The hardest thing for me was that there are so many different formats with eBooks – the Apple version is different from the Kindle version, etc. And there's nothing I can do about that, so the big challenge was making them all great. The iPad version to me is the best version, but I tried to make them all as similar as possible. And it's fairly cheap. It's $13.99, and any time there's an update, it's yours for free if you already purchased the eBook.
How'd it feel during that period after the book came out to promote it? Because here's a series of films you grew up loving, and now here you are at Fangoria conventions moderating panels with the actors that played Jason, or the directors from several of the movies. It must've been surreal. Whether you intended it or not, you've become part of Friday history!
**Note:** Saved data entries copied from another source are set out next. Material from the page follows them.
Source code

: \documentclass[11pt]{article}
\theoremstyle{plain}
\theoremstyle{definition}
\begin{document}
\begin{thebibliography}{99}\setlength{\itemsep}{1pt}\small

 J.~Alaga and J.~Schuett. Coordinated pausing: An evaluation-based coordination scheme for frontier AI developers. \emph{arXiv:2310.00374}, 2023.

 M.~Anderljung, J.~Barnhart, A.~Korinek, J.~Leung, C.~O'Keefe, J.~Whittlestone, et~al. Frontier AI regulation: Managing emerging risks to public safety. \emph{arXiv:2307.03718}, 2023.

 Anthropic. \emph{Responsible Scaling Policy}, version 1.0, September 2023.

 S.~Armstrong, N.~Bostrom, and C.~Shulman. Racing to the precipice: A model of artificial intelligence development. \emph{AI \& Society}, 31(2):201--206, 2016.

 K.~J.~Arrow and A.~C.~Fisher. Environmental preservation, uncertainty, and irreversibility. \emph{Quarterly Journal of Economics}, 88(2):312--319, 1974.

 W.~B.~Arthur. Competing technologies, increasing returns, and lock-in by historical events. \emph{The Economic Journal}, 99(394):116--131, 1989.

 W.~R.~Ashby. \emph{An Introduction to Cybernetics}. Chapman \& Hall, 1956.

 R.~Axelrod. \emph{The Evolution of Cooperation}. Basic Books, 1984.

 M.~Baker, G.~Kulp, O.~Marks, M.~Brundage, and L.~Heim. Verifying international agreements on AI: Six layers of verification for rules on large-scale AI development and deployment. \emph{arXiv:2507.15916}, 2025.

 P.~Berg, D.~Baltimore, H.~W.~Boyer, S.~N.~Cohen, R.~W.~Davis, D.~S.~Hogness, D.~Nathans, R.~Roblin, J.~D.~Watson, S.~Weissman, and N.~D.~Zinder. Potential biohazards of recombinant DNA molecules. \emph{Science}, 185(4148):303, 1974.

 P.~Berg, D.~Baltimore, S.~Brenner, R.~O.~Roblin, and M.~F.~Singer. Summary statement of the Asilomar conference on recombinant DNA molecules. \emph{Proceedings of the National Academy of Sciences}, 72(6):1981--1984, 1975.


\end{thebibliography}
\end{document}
The trippy thing was when Mark Swift (who wrote the remake) sent me the script for the new Friday The 13th and I saw my name as one of the characters. That was a thrill knowing I'm now a trivia note in Friday history. (Laughs) As far as panels, I always felt uncomfortable. (Laughs) Seeing the remake and seeing the Sheriff wearing my name on his tag was great. It's amazing to do something you love and get to make a living at it. To this day, I still get emails from new people discovering the book and I thought it would've gone away by now! But there's a whole new generation finding these movies now, so I guess it's always going to keep going.